# New Master's Portraits



## Bob Hubbard (Aug 6, 2011)

I'm currently processing a number of new portraits.

Here are sneak peaks at 5 of them.

Might be a little dark on some screens. These aren't web optimized versions.
There are also full color versions. 

Punong Guro Sal Todaro
Master Rich Parsons
Punong Guro Dr. Jeffery Leader
Grandmaster Datu Dieter Knuttel
Grandmaster Dan Anderson


----------



## Carol (Aug 6, 2011)

I really really like them...except for the red tape on Sal's and Jeff's sticks.  It is very striking but red is the longest wavelength...it does catch your eye but IMO it takes away from the person as a whole.  

Might just be a matter of taste and preference...other folks may think differently


----------



## Bob Hubbard (Aug 6, 2011)

I thought about cloning out the tape, but in the end decided against it. While a 'clean' stick has an aesthetic appeal, the tape says 'this is a stick I use to teach'.

Well that or "I just grabbed the first one I found." 

I ended up scrapping the first 14 hours work on these and starting over.   Each one's got about 5-6 hrs work in them. A lot of detail that is lost at 320px wide.  The full sized copies are optimized for 11x14 prints on metallic paper....it makes things pop off the page nicely.


----------



## arnisador (Aug 6, 2011)

Wow! You really made me look good this time. I love it!



Carol said:


> except for the red tape on Sal's and Jeff's sticks.  It is very striking but red is the longest wavelength...it does catch your eye but IMO it takes away from the person as a whole.


 
This was my first thought too--I found myself wanting the stick Datu Dieter had.



Bob Hubbard said:


> I thought about cloning out the tape, but in the end decided against it. While a 'clean' stick has an aesthetic appeal, the tape says 'this is a stick I use to teach'.



But then a thought similar to this came to my mind--those who know the art, this is what we actually use on a day-to-day basis: Taped sticks. Mine are taped candy-cane-style, but the idea is the same.


----------



## Bob Hubbard (Aug 6, 2011)

One more finished.  Have 3 more done, but it's a commission I'm waiting on feedback on prior to posting.

Punong Guro Steve Scott


----------



## Bob Hubbard (Aug 6, 2011)

Polished one more, that's 5 done for today. Ugh.  Long day. You know, this unique background idea is tough to keep doing. LOL. 

Master of Tapi Tapi Chuck Gauss


----------



## granfire (Aug 6, 2011)

aight, it's the Shiraz talking...

but this is like an odd collection of trading cards.
I do like the back ground. really cool.

And I think the color accent on the sticks is nice, even with the red pops of color.....

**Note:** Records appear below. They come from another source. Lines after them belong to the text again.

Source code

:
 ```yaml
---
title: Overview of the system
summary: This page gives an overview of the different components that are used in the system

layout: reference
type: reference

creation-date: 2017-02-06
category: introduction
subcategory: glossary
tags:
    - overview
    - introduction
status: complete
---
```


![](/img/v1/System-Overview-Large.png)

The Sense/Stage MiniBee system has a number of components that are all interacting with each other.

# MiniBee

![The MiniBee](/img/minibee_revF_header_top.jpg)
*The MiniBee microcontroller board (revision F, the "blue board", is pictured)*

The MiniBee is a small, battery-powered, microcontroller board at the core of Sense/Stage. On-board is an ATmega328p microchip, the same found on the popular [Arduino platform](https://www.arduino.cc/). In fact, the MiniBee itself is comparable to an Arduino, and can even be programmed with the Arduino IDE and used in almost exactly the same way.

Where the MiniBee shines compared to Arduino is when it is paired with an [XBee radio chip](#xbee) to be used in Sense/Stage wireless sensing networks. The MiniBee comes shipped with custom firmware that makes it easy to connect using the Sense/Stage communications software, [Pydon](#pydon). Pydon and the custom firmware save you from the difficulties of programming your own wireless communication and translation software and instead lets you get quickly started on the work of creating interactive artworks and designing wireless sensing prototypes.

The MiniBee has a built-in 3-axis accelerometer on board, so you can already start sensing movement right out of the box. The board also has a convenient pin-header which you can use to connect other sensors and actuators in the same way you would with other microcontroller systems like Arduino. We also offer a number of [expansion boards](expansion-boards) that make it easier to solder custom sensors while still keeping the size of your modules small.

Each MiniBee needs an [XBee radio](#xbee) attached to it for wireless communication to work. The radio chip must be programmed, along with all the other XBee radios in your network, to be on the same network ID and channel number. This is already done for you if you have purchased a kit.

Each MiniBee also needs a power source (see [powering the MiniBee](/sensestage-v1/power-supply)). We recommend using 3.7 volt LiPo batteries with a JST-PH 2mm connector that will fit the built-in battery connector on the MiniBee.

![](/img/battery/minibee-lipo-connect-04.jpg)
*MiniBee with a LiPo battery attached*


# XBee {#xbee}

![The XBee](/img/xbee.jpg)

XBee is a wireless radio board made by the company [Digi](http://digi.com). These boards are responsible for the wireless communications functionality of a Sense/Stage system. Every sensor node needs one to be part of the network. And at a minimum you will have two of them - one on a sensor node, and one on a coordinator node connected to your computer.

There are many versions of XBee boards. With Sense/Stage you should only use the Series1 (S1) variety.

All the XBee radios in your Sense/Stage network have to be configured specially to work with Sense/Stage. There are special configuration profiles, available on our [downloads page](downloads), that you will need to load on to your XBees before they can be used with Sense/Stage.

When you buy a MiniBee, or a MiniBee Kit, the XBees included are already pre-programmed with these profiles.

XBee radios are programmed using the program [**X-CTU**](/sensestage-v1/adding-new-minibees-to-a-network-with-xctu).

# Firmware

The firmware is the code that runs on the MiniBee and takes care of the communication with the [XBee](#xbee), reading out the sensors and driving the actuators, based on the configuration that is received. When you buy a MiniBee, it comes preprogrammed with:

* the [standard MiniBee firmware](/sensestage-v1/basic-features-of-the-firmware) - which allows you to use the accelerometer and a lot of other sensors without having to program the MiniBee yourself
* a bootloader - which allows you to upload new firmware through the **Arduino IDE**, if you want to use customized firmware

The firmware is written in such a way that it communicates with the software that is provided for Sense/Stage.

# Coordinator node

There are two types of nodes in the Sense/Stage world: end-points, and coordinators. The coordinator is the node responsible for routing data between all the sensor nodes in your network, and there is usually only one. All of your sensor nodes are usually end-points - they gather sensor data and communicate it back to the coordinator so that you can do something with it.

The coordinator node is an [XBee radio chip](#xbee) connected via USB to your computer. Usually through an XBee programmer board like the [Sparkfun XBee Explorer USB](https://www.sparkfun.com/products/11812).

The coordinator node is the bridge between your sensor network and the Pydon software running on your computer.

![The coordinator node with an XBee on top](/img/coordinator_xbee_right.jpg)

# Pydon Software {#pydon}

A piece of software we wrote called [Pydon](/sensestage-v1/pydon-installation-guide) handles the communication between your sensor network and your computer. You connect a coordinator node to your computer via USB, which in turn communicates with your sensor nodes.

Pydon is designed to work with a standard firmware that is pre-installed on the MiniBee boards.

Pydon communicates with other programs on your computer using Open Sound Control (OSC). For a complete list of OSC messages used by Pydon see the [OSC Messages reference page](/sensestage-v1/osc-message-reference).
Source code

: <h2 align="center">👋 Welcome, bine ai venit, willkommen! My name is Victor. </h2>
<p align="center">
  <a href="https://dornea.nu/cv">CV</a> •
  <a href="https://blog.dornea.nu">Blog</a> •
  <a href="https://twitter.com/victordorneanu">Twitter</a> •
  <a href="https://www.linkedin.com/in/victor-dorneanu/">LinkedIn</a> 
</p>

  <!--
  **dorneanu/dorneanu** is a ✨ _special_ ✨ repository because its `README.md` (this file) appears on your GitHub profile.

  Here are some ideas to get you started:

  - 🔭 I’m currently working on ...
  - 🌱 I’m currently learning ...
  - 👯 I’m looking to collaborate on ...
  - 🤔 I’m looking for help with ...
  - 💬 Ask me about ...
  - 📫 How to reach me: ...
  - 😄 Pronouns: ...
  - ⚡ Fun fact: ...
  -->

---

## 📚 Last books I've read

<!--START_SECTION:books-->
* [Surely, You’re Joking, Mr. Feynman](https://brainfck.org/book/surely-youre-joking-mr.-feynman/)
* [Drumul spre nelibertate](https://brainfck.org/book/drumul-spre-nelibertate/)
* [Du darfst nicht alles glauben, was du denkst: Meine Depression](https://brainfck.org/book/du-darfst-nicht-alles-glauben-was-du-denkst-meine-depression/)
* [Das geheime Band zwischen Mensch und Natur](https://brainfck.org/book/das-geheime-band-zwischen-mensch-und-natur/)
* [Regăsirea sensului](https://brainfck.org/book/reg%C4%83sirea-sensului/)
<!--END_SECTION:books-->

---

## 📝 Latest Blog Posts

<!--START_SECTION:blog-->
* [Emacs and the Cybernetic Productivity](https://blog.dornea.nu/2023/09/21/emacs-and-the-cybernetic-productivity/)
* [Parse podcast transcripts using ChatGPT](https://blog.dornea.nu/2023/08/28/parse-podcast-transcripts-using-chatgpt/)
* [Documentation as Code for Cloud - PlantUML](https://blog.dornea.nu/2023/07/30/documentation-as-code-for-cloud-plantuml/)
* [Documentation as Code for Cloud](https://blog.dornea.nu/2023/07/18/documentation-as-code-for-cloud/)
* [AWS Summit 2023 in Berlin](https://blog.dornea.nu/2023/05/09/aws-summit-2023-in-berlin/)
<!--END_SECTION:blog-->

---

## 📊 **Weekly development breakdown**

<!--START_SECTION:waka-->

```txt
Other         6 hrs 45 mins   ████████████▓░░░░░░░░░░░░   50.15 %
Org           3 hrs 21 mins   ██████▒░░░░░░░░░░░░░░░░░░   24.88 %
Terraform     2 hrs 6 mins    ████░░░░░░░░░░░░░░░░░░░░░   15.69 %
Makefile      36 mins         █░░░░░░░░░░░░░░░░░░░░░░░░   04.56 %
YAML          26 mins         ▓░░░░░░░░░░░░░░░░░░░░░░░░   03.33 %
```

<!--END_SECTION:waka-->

(I am just missing the text to go with it, a la Yugioh card....)
but do not worry too much, like I said.. fermented grape juice... 

(does the gentleman with no hair also sport no top joint of the middle finger?!)


----------



## Bob Hubbard (Aug 6, 2011)

Last one for tonight
Master of Tapi Tapi Brian Zawilinski


----------



## Bob Hubbard (Aug 6, 2011)

granfire said:


> (does the gentleman with no hair also sport no top joint of the middle finger?!)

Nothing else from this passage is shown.